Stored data
'''

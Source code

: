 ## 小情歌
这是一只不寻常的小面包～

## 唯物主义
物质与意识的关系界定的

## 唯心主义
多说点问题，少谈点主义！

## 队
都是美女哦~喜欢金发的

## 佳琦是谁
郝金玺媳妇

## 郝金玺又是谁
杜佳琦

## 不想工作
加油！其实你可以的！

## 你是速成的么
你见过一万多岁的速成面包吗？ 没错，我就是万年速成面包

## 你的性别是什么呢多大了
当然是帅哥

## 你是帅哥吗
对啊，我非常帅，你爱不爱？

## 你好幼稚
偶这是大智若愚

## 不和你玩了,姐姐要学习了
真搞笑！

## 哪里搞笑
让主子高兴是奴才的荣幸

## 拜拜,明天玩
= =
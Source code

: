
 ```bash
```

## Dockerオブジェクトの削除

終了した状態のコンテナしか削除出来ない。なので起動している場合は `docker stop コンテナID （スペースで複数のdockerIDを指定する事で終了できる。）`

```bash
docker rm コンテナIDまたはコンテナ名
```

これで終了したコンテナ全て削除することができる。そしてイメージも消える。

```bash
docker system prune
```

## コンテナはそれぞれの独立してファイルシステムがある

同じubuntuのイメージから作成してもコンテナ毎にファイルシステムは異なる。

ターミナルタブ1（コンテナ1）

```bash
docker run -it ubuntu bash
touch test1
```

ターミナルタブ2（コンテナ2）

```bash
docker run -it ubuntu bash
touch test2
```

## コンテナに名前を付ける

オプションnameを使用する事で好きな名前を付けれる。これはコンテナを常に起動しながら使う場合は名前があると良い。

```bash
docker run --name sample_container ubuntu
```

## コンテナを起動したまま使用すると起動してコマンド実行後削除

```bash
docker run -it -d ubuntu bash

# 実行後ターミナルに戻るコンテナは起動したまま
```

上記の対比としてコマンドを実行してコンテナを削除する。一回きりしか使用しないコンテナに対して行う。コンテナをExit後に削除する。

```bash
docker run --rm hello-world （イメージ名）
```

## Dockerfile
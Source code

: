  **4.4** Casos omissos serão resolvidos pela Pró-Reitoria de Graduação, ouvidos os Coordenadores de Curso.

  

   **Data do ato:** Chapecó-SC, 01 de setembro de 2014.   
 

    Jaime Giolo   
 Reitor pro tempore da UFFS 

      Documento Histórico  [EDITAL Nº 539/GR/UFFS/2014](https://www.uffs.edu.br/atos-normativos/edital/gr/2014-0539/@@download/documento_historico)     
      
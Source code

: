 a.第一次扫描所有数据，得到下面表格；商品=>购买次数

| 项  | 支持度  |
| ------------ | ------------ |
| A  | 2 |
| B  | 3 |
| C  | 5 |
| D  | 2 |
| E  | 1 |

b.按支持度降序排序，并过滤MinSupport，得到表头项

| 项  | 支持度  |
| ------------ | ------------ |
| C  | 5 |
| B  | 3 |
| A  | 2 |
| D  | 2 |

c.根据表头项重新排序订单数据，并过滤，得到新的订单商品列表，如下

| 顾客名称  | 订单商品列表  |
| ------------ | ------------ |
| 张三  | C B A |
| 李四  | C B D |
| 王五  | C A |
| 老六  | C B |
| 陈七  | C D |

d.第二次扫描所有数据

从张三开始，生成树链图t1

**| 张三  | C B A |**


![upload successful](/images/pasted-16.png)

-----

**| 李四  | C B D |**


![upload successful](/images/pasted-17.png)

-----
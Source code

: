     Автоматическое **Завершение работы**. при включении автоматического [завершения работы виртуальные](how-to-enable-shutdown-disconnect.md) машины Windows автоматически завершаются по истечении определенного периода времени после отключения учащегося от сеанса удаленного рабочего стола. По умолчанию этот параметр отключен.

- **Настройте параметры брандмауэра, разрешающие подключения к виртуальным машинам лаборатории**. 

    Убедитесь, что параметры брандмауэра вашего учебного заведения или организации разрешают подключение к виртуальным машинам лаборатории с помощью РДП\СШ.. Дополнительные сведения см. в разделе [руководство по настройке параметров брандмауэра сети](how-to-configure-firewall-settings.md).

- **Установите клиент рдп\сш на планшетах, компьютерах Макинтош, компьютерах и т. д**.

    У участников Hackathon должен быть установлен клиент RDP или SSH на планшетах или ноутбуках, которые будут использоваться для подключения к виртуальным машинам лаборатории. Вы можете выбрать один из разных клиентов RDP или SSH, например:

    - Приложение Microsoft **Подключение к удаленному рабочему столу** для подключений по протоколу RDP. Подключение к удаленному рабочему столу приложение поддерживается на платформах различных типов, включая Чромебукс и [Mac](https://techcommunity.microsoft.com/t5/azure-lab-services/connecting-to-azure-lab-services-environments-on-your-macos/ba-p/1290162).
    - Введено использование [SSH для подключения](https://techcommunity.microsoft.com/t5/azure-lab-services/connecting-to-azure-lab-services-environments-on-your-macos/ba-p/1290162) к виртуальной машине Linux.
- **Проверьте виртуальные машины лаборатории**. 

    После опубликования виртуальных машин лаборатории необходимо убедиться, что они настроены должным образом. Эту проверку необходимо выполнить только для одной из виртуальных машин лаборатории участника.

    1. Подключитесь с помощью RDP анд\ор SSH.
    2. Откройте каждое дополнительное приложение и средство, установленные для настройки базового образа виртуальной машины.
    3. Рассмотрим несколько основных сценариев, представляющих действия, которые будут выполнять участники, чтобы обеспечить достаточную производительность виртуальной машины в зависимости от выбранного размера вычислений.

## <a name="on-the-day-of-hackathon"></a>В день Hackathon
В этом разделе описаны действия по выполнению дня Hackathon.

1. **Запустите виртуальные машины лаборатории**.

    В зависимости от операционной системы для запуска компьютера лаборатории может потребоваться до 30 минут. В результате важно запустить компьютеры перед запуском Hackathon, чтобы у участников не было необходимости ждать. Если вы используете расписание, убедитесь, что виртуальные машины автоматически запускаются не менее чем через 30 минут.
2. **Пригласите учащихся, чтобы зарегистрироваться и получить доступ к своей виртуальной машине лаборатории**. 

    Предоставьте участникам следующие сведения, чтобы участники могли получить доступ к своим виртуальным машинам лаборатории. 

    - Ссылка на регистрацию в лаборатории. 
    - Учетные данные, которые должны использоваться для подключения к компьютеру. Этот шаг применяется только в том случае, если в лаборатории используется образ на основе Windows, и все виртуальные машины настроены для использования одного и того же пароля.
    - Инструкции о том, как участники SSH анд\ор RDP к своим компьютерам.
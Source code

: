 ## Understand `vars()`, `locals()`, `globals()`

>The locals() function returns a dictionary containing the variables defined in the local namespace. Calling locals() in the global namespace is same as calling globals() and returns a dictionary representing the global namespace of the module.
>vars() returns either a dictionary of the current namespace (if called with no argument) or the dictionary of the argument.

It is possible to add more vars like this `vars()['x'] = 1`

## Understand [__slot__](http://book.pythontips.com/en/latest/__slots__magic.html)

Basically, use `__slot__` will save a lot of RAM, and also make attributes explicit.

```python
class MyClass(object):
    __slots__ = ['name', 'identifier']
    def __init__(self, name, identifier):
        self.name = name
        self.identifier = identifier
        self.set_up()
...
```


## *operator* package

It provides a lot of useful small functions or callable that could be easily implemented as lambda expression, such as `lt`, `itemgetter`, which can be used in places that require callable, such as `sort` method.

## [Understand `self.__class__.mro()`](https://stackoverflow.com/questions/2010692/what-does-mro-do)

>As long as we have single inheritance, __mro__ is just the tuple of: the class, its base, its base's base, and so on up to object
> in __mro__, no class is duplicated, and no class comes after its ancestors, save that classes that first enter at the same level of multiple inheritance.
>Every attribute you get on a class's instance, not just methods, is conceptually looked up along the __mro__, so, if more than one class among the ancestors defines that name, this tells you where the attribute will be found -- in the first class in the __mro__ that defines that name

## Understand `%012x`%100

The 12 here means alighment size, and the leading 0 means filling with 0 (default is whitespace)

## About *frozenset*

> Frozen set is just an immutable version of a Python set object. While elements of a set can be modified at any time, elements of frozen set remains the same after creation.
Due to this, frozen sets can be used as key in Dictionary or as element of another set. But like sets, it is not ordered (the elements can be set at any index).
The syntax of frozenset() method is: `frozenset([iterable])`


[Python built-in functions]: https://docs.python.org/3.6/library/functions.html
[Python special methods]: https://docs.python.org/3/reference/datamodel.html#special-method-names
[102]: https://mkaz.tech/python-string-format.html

'''

The answer must consist of every line from the data that contains the word "locals".

__Exercise response__:
: ## Understand `vars()`, `locals()`, `globals()`
>The locals() function returns a dictionary containing the variables defined in the local namespace. Calling locals() in the global namespace is same as calling globals() and returns a dictionary representing the global namespace of the module.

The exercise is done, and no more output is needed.